63 V. atto I, sc. 8a:

Scitalce: Come! e tu non ravvisi

Semiramide in Nino? A me la scopre

il girar de’ suoi sguardi

placidi al moto, il favellar, la voce,

la fronte, il labbro, e l’una e l’altra gota

facile ad arrossir; ma, piú d’ogn’altro,

il cor, che al noto aspetto

subito torna a palpitarmi in petto...

Atto II, sc. 10a:

Semiramide: Come balza in petto

impaziente il cor! Piú non poss’io

con l’idol mio dissimular l’affetto.

64 Atto III, scena ultima:

Scitalce: Perché?

Mirteo: Resti.

Ircano: Si senta.

Sibari: Udite.

Semiramide: (Oh Dio!)

65 Si veda il piano della battaglia di Gandarte alla prima scena del II atto.

66 Si vedano ad esempio le scene 14a e 15a del II atto.

67 Certe arie frettolose e troppo «logiche» (ad esempio, quella finale della scena 11a o quella della scena 13a dell’atto primo) son legate ad un eccesso di schematismo che è pure corrispettivo della tensione a sintetizzare l’analisi della situazione e del sentimento. E cosí avviene nella scena 9a dell’atto II in cui le due donne, Semira e Mandane, svolgono a contrasto le loro richieste di pietà e di punizione. Nell’Artaserse il De Brosses ritrova chiare tracce dello Stilicone di Thomas Corneille e del Serse di Crébillon, ma egli stesso, prevedendo le giuste riserve che si devon fare sull’uso tutto strumentale delle «fonti» nel caso specifico del Metastasio, avvertiva che pur essendo un gran plagiario «ricrea con gran arte tutto ciò che ha preso».

68 Dimensione machiavellica che corrisponde a certo realismo pessimistico, se si vuole, un po’ spicciolo, ma sincero nell’esperienza metastasiana, e non privo di efficacia contribuendo a limitare i pericoli dell’«anima bella» e certa prevalenza dolciastra di virtú premiata e vittoriosa. Si vedano almeno le battute di Artabano, nella sc. 2a dell’atto II:

È l’innocenza, Arbace,

un pregio che consiste

nel credulo consenso

di chi l’ammira; e, se le togli questo,

in nulla si risolve. Il giusto è solo,

chi sa fingerlo meglio, e chi nasconde

con piú destro artificio i sensi sui

nel teatro del mondo agli occhi altrui.

La conclusione è sempre diversa, ma questi moti piú realistici e pessimistici la rendono meno insipida e scolastica.

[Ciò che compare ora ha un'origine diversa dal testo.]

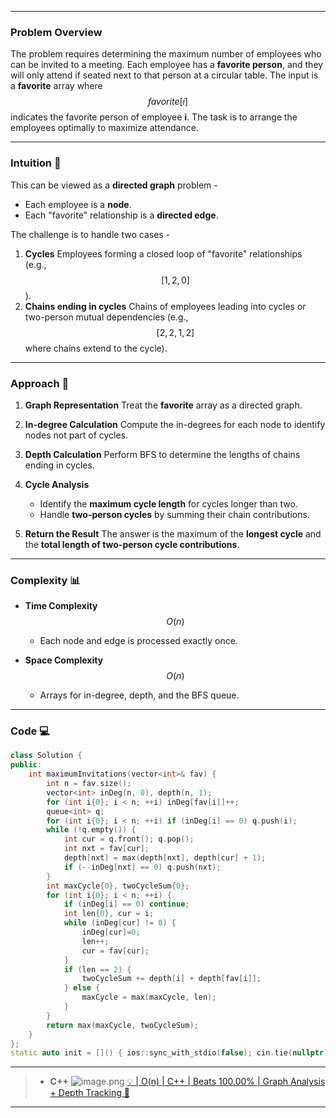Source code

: 
---

### **Problem Overview**  

The problem requires determining the maximum number of employees who can be invited to a meeting. Each employee has a **favorite person**, and they will only attend if seated next to that person at a circular table. The input is a **favorite** array where $$favorite[i]$$ indicates the favorite person of employee **i**. The task is to arrange the employees optimally to maximize attendance.

---

### **Intuition** 🧩


This can be viewed as a **directed graph** problem -
- Each employee is a **node**.  
- Each "favorite" relationship is a **directed edge**.  

The challenge is to handle two cases -  
1. **Cycles** Employees forming a closed loop of "favorite" relationships (e.g., $$[1,2,0]$$).  
2. **Chains ending in cycles** Chains of employees leading into cycles or two-person mutual dependencies (e.g., $$[2,2,1,2]$$ where chains extend to the cycle).  

---


### **Approach**  🎯

1. **Graph Representation**  Treat the **favorite** array as a directed graph.  
2. **In-degree Calculation**  Compute the in-degrees for each node to identify nodes not part of cycles.  
3. **Depth Calculation**  Perform BFS to determine the lengths of chains ending in cycles.  

4. **Cycle Analysis**  
   - Identify the **maximum cycle length** for cycles longer than two.  
   - Handle **two-person cycles** by summing their chain contributions.  

5. **Return the Result**  The answer is the maximum of the **longest cycle** and the **total length of two-person cycle contributions**.

---
### **Complexity**  📊

- **Time Complexity** $$O(n)$$  
  - Each node and edge is processed exactly once.  

- **Space Complexity** $$O(n)$$ 
  - Arrays for in-degree, depth, and the BFS queue.
---

### **Code**   💻

```cpp
class Solution {
public:
    int maximumInvitations(vector<int>& fav) {
        int n = fav.size();
        vector<int> inDeg(n, 0), depth(n, 1);
        for (int i{0}; i < n; ++i) inDeg[fav[i]]++;
        queue<int> q;
        for (int i{0}; i < n; ++i) if (inDeg[i] == 0) q.push(i);
        while (!q.empty()) {
            int cur = q.front(); q.pop();
            int nxt = fav[cur];
            depth[nxt] = max(depth[nxt], depth[cur] + 1);
            if (--inDeg[nxt] == 0) q.push(nxt);
        }
        int maxCycle{0}, twoCycleSum{0};
        for (int i{0}; i < n; ++i) {
            if (inDeg[i] == 0) continue;
            int len{0}, cur = i;
            while (inDeg[cur] != 0) {
                inDeg[cur]=0;
                len++;
                cur = fav[cur];
            }
            if (len == 2) {
                twoCycleSum += depth[i] + depth[fav[i]];
            } else {
                maxCycle = max(maxCycle, len);
            }
        }
        return max(maxCycle, twoCycleSum);
    }
};
static auto init = []() { ios::sync_with_stdio(false); cin.tie(nullptr); cout.tie(nullptr); return nullptr; }();
```

---
> - **C++**
> ![image.png](https://assets.leetcode.com/users/images/2584c076-616f-444c-a9e6-12c0c632c620_1737853037.8886988.png)
[💡 | O(n) | C++ | Beats 100.00% | Graph Analysis + Depth Tracking 🧠](https://leetcode.com/problems/maximum-employees-to-be-invited-to-a-meeting/solutions/6329632/o-n-c-beats-100-00-graph-analysis-depth-tracking)

---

69 Come la discussione fra Artabano e Arbace nella scena 2a del II atto.

Arbace: E questa vita, o padre,

che mai la credi?

Artabano: Il maggior dono, o figlio,

che far possan gli dei.

Arbace: La vita è un bene,

che, usandone, si scema: ogni momento

ch’altri ne gode, è un passo

che al termine avvicina, e dalle fasce

si comincia a morir quando si nasce.

70 Si ricordi almeno l’aria (atto II, scena 15a), da cui il Monti ricavò l’«attonito pastor» della celebre comparazione omerica fra il campo dei greci e la notte stellata contemplata dal pastore. Anche se poi l’aggettivo «attonito» è una delle parole tematiche dello «stupore» visionario del Monti. E certe parole come «bramare», o il «palpitare» del cuore, o il giro e l’avvio del dubitativo con i «forse», i «se», («S’io mertai, signore, / qualche premio da te...»), i «chi sa», l’affollarsi dei dimostrativi a slancio delle interrogazioni («Quei soavi costumi, / quell’amor, quelle prove / d’incorrotta virtú, erano inganni / dunque di un’alma rea?») o la forza di accordi sentimentali («i miei disperati affetti»), di mosse di recitativo patetico («veder recise / verdeggiar le mie speranze, estinti / su l’aurora i miei dí...») costituiscono tutta una riserva preziosa di linguaggio e di stimoli poetici che, spesso direttamente, a volte nella mediazione del Monti piú elegiaco e sentimentale, conservarono la loro carica suggestiva fino al Leopardi.